The world’s first
Islamic care project.

A place for care, prayer and community

Inaya Care offers specialist residential care and support for the elderly Islamic community. And, a nursery for the toddlers of today.

Our holistic approach supports people’s mental, physical, emotional, social and spiritual needs. Our on-site nursery gives children under five a safe, friendly environment to learn through play.

Twice a week, the elderly residents mix with the children, creating a family feel in the home. Joining the generations in such a way has surprising benefits for everyone, increasing the health of the elderly and boosting the development of the young.    

By bringing together Islamic principles and the newest discoveries on wellbeing, we make people’s lives healthier and happier through our work.

“To respect the aged Muslim
who has grown white hair on
his head is like celebrating God”

Compassionate, professional care

Each person has unique needs. So we tailor everything to those needs. We offer warmhearted residential, nursing and dementia care within the community.

And, due to a special relationship with St George’s hospital, located only a stone’s throw away, their training staff visit the care home to work as professional volunteers. So, each person gets more professional care than other care homes. It’s about supporting each person as if they were our own family.

See our services page for more details.

A deeper sense of community

Inaya Care is founded on Islamic principles, creating a supportive environment that encourages residents to practice their faith.

Here’s how we make our home favourable to Islamic practices:

• a private prayer room where residents can worship in peace
• home-cooked Halal meat served up every day by our friendly kitchen staff
• regular faith lectures led by our local Imam

A beautiful home in the heart
of the Islamic community

Inaya Care is nestled in a quiet part of Tooting, the South London borough with a large Islamic community.

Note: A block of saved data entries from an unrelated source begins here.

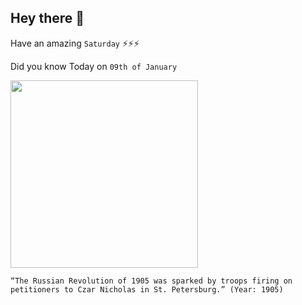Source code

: ## Hey there 👋
Have an amazing `Saturday` ⚡⚡⚡

Did you know Today on `09th of January`
 
 [<img src="https://upload.wikimedia.org/wikipedia/en/3/3b/Gapon_crowd_1905.jpg" width="300" />](https://en.wikipedia.org/wiki/Bloody_Sunday_(1905)#:~:text=9%20January%5D%201905%20in%20St,Tsar%20Nicholas%20II%20of%20Russia.) 
 ```
“The Russian Revolution of 1905 was sparked by troops firing on petitioners to Czar Nicholas in St. Petersburg.” (Year: 1905)
```
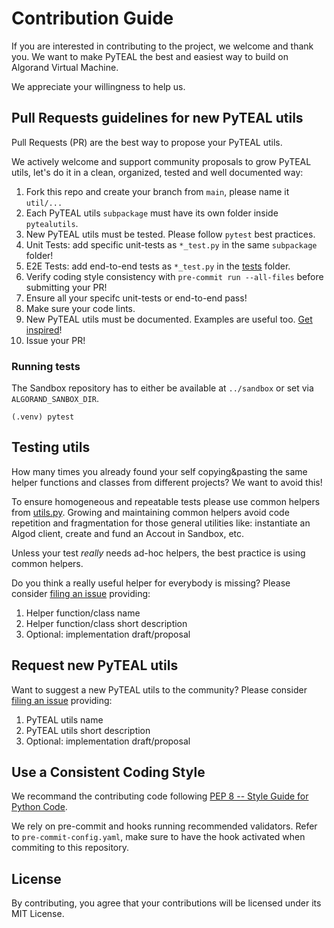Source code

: # Contribution Guide

If you are interested in contributing to the project, we welcome and thank you.
We want to make PyTEAL the best and easiest way to build on Algorand Virtual Machine.

We appreciate your willingness to help us.

## Pull Requests guidelines for new PyTEAL utils

Pull Requests (PR) are the best way to propose your PyTEAL utils.

We actively welcome and support community proposals to grow PyTEAL utils,
let's do it in a clean, organized, tested and well documented way:

1. Fork this repo and create your branch from `main`, please name it `util/...`
2. Each PyTEAL utils `subpackage` must have its own folder inside `pytealutils`.
3. New PyTEAL utils must be tested. Please follow `pytest` best practices.
4. Unit Tests: add specific unit-tests as `*_test.py` in the same `subpackage` folder!
5. E2E Tests: add end-to-end tests as `*_test.py` in the [tests](https://github.com/algorand/pyteal-utils/tree/main/tests) folder.
6. Verify coding style consistency with `pre-commit run --all-files` before submitting your PR!
7. Ensure all your specifc unit-tests or end-to-end pass!
8. Make sure your code lints.
9. New PyTEAL utils must be documented. Examples are useful too. [Get inspired](https://github.com/algorand/pyteal/blob/master/pyteal/ast/cond.py#L18)!
10. Issue your PR!

### Running tests

The Sandbox repository has to either be available at `../sandbox` or set via `ALGORAND_SANBOX_DIR`.

```shell
(.venv) pytest
```

## Testing utils

How many times you already found your self copying&pasting the same helper
functions and classes from different projects? We want to avoid this!

To ensure homogeneous and repeatable tests please use common helpers from
[utils.py](https://github.com/algorand/pyteal-utils/blob/main/tests/utils.py).
Growing and maintaining common helpers avoid code repetition and fragmentation
for those general utilities like: instantiate an Algod client, create and fund
an Accout in Sandbox, etc.

Unless your test *really* needs ad-hoc helpers, the best practice is using
common helpers.

Do you think a really useful helper for everybody is missing? Please consider [filing an issue](https://help.github.com/en/articles/creating-an-issue) providing:

1. Helper function/class name
2. Helper function/class short description
3. Optional: implementation draft/proposal

## Request new PyTEAL utils

Want to suggest a new PyTEAL utils to the community? Please consider [filing an issue](https://help.github.com/en/articles/creating-an-issue) providing:

1. PyTEAL utils name
2. PyTEAL utils short description
3. Optional: implementation draft/proposal

## Use a Consistent Coding Style

We recommand the contributing code following [PEP 8 -- Style Guide for Python Code](https://www.python.org/dev/peps/pep-0008/).

We rely on pre-commit and hooks running recommended validators. Refer to `pre-commit-config.yaml`, make sure to have the hook activated when commiting to this repository.


## License

By contributing, you agree that your contributions will be licensed under its MIT License.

Decorated with soft wooden furnishings, a piano and comfy couches, it’s a warm, welcoming atmosphere to enjoy life; a far cry from the cold clinical atmosphere most people imagine when they picture a care home.

The home hosts:

  • 25 luxury rooms; each boasting a comfortable bed, TV, chair and desk space and a private bathroom.
  • a canteen serving generous portions of home-cooked food, including traditional Islamic cuisine.
  • communal areas, where residents come together to enjoy each other’s company, chat over a cup of tea or take part in one of our many activity nights.
  • a spacious garden, where residents can get some fresh air, soak up some vitamin D and escape cabin fever

What are the benefits of an
intergenerational care home?

Twice a week, our residents join the children from our on-site nursery as part of our intergenerational program.

This has never been done before in the Islamic community. However, the far-reaching benefits of intergenerational care are long-established.

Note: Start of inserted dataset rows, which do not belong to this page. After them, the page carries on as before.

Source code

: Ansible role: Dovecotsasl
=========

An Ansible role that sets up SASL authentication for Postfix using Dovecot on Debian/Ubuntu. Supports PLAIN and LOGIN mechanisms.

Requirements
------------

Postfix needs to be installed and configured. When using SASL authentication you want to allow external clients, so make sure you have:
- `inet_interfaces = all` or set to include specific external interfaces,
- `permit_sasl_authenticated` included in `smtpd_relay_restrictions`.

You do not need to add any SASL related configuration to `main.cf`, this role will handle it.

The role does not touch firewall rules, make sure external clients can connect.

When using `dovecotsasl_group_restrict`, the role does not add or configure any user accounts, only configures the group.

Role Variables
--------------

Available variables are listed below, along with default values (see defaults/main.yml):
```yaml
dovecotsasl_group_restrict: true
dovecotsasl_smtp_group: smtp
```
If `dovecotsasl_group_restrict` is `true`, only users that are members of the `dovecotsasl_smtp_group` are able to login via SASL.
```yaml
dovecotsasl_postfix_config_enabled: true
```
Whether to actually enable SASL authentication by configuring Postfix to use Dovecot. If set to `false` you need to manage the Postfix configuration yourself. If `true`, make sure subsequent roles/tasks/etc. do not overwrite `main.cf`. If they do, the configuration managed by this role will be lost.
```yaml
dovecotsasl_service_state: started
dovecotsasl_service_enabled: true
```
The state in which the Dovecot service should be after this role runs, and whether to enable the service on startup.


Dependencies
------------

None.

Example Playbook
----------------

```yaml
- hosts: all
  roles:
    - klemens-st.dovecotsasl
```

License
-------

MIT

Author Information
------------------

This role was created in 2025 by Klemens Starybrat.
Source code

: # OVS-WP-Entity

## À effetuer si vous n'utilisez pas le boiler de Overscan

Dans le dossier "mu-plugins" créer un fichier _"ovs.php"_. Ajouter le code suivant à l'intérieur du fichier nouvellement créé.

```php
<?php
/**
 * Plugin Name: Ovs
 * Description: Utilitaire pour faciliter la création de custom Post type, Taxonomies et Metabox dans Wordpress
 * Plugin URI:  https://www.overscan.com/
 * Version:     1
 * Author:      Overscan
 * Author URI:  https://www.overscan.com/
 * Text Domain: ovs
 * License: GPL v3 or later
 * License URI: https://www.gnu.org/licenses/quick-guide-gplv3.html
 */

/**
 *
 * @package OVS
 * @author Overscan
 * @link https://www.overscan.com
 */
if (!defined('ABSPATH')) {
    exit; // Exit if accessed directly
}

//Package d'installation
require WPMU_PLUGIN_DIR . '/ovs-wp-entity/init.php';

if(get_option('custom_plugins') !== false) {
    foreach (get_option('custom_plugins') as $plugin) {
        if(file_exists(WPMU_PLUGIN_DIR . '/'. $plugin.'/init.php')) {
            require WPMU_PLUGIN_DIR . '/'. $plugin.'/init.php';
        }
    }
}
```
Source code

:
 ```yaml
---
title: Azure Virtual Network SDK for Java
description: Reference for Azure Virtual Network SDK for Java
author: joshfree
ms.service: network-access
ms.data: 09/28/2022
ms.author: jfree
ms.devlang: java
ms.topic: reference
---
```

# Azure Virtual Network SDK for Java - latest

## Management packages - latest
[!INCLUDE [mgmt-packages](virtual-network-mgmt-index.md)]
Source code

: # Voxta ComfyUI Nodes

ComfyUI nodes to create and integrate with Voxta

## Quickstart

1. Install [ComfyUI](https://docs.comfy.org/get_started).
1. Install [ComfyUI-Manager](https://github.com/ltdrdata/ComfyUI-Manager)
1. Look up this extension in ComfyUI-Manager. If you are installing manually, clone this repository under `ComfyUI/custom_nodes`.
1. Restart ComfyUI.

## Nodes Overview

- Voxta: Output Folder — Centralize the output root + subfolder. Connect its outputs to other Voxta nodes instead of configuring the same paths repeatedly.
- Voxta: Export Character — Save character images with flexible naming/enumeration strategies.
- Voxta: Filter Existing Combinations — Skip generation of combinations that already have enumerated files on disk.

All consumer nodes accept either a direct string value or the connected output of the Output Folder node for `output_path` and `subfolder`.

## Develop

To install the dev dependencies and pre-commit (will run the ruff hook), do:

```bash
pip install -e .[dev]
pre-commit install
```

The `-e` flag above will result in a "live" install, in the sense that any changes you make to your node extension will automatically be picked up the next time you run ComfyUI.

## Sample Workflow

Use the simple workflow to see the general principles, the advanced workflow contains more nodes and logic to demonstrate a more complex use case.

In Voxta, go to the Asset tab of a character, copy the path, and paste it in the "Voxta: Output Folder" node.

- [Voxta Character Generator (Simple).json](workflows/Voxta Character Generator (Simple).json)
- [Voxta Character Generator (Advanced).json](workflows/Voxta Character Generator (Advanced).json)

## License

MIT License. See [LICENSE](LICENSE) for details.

Children make the elderly happier and healthier

When the wisdom of age meets the innocence of youth, magic happens.

Regular interaction with children is proven to significantly improve the wellbeing of elderly care home residents.

Many care homes in the country face an ongoing struggle to combat loneliness and depression. Mixing with nursery children is one of the key ways to lift the spirits of the elderly. It’s a feeling of family.

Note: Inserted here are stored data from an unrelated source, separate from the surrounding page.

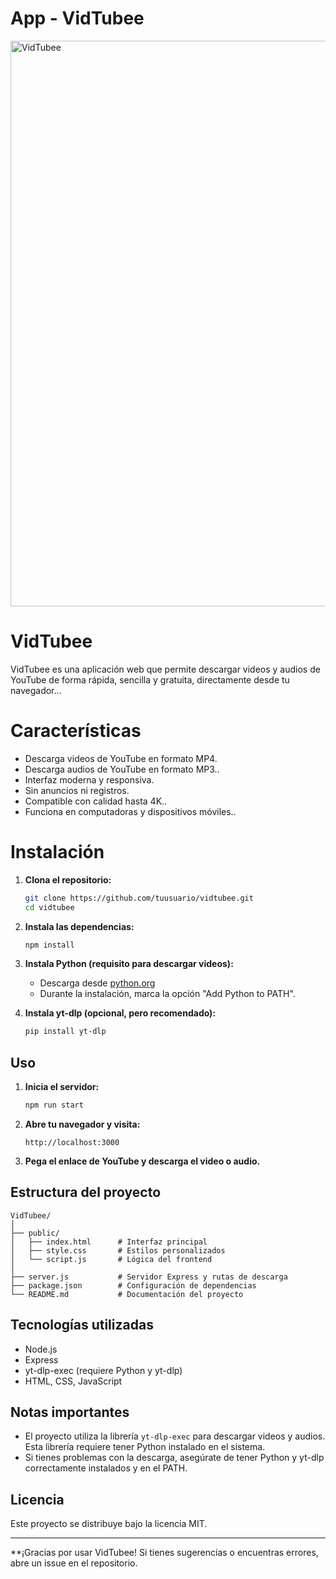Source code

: <h1> App - VidTubee</h1>
<img width="1917" height="905" alt="VidTubee" src="https://github.com/user-attachments/assets/d15927f9-e80b-47ac-99cb-0fc3576acb7e" />


<h1>VidTubee</h1>

VidTubee es una aplicación web que permite descargar videos y audios de YouTube de forma rápida, sencilla y gratuita, directamente desde tu navegador...

<h1>Características</h1>

- Descarga videos de YouTube en formato MP4.
- Descarga audios de YouTube en formato MP3..
- Interfaz moderna y responsiva.
- Sin anuncios ni registros.
- Compatible con calidad hasta 4K..
- Funciona en computadoras y dispositivos móviles..

<h1>Instalación</h1>

1. **Clona el repositorio:**
   ```bash
   git clone https://github.com/tuusuario/vidtubee.git
   cd vidtubee
   ```

2. **Instala las dependencias:**
   ```bash
   npm install
   ```

3. **Instala Python (requisito para descargar videos):**
   - Descarga desde [python.org](https://www.python.org/downloads/windows/)
   - Durante la instalación, marca la opción "Add Python to PATH".

4. **Instala yt-dlp (opcional, pero recomendado):**
   ```bash
   pip install yt-dlp
   ```

## Uso

1. **Inicia el servidor:**
   ```bash
   npm run start
   ```
2. **Abre tu navegador y visita:**
   ```
   http://localhost:3000
   ```

3. **Pega el enlace de YouTube y descarga el video o audio.**

## Estructura del proyecto

```
VidTubee/
│
├── public/
│   ├── index.html      # Interfaz principal
│   ├── style.css       # Estilos personalizados
│   └── script.js       # Lógica del frontend
│
├── server.js           # Servidor Express y rutas de descarga
├── package.json        # Configuración de dependencias
└── README.md           # Documentación del proyecto
```

## Tecnologías utilizadas

- Node.js
- Express
- yt-dlp-exec (requiere Python y yt-dlp)
- HTML, CSS, JavaScript

## Notas importantes

- El proyecto utiliza la librería `yt-dlp-exec` para descargar videos y audios. Esta librería requiere tener Python instalado en el sistema.
- Si tienes problemas con la descarga, asegúrate de tener Python y yt-dlp correctamente instalados y en el PATH.

## Licencia

Este proyecto se distribuye bajo la licencia MIT.

---

**¡Gracias por usar VidTubee! Si tienes sugerencias o encuentras errores, abre un issue en el repositorio.
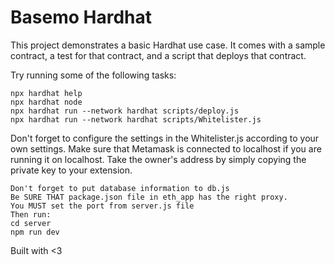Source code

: # Basemo Hardhat

This project demonstrates a basic Hardhat use case. It comes with a sample contract, a test for that contract, and a script that deploys that contract.

Try running some of the following tasks:

```command prompt
npx hardhat help
npx hardhat node
npx hardhat run --network hardhat scripts/deploy.js
npx hardhat run --network hardhat scripts/Whitelister.js
```
Don't forget to configure the settings in the Whitelister.js according to your own settings.
Make sure that Metamask is connected to localhost if you are running it on localhost. Take the owner's address by simply copying the private key to your extension.

```
Don't forget to put database information to db.js
Be SURE THAT package.json file in eth_app has the right proxy.
You MUST set the port from server.js file
Then run:
cd server
npm run dev
```

Built with <3
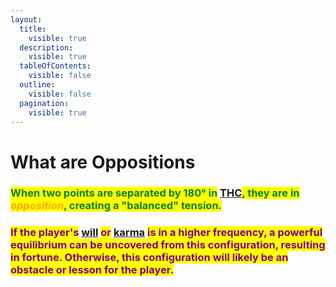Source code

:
 ```yaml
---
layout:
  title:
    visible: true
  description:
    visible: true
  tableOfContents:
    visible: false
  outline:
    visible: false
  pagination:
    visible: true
---
```


# What are Oppositions

### <mark style="color:green;">When two points are separated by 180° in</mark> [THC](../../../the-hubble-chart-thc/)<mark style="color:green;">, they are in</mark> _<mark style="color:orange;">opposition</mark>_<mark style="color:green;">, creating a "balanced" tension.</mark>

### <mark style="color:purple;">If the player's</mark> [will](../../../../../alchemy/the-usdchoice-of-alchemy/undefined-1.md) <mark style="color:purple;">or</mark> [karma](../../../../../alchemy/the-usdchoice-of-alchemy/manifesting/karma.md) <mark style="color:purple;">is in a higher frequency, a powerful equilibrium can be uncovered from this configuration, resulting in fortune. Otherwise, this configuration will likely be an obstacle or lesson for the player.</mark>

Filled with the laughter and play of nursery children, our home has a much lighter atmosphere than more traditional care homes. A strong sense of community is created, dramatically reducing feelings of isolation.

By helping young people learn and grow, some residents find greater meaning in their lives. Others are reminded of their own childhood or their own children. For them, it’s a chance to reminisce.

Children bring joy to the residents. They do not judge or hold any preconceptions about the elderly. The residents feel it. The children’s interest validates them. They cannot get that same feeling from professionals or family members.

A toddler’s natural vulnerability motivates residents to want to help the child. In that moment, they forget about their own aches and pains. They cease to be the object of care.